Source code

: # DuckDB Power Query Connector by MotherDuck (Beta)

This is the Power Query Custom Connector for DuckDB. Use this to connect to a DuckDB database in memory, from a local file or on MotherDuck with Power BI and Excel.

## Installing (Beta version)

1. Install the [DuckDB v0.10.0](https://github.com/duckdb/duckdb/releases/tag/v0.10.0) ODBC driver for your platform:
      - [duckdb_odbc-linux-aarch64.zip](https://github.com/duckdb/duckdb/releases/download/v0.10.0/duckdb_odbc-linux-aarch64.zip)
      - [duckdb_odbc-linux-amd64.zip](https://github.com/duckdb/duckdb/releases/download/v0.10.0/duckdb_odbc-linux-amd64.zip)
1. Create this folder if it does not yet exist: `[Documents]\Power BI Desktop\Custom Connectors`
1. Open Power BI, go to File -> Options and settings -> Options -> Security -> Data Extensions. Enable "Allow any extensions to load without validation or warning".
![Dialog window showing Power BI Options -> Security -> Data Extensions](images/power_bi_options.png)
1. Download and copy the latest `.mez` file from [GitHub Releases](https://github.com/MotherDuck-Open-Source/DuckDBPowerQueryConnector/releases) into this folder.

▸ **ACTION ITEM**: Copy exactly the line containing "1. Create this" and every line after it, ending with the last line of the records above.

▸ **ANSWER**:
1. Create this folder if it does not yet exist: `[Documents]\Power BI Desktop\Custom Connectors`
1. Open Power BI, go to File -> Options and settings -> Options -> Security -> Data Extensions. Enable "Allow any extensions to load without validation or warning".
![Dialog window showing Power BI Options -> Security -> Data Extensions](images/power_bi_options.png)
1. Download and copy the latest `.mez` file from [GitHub Releases](https://github.com/MotherDuck-Open-Source/DuckDBPowerQueryConnector/releases) into this folder.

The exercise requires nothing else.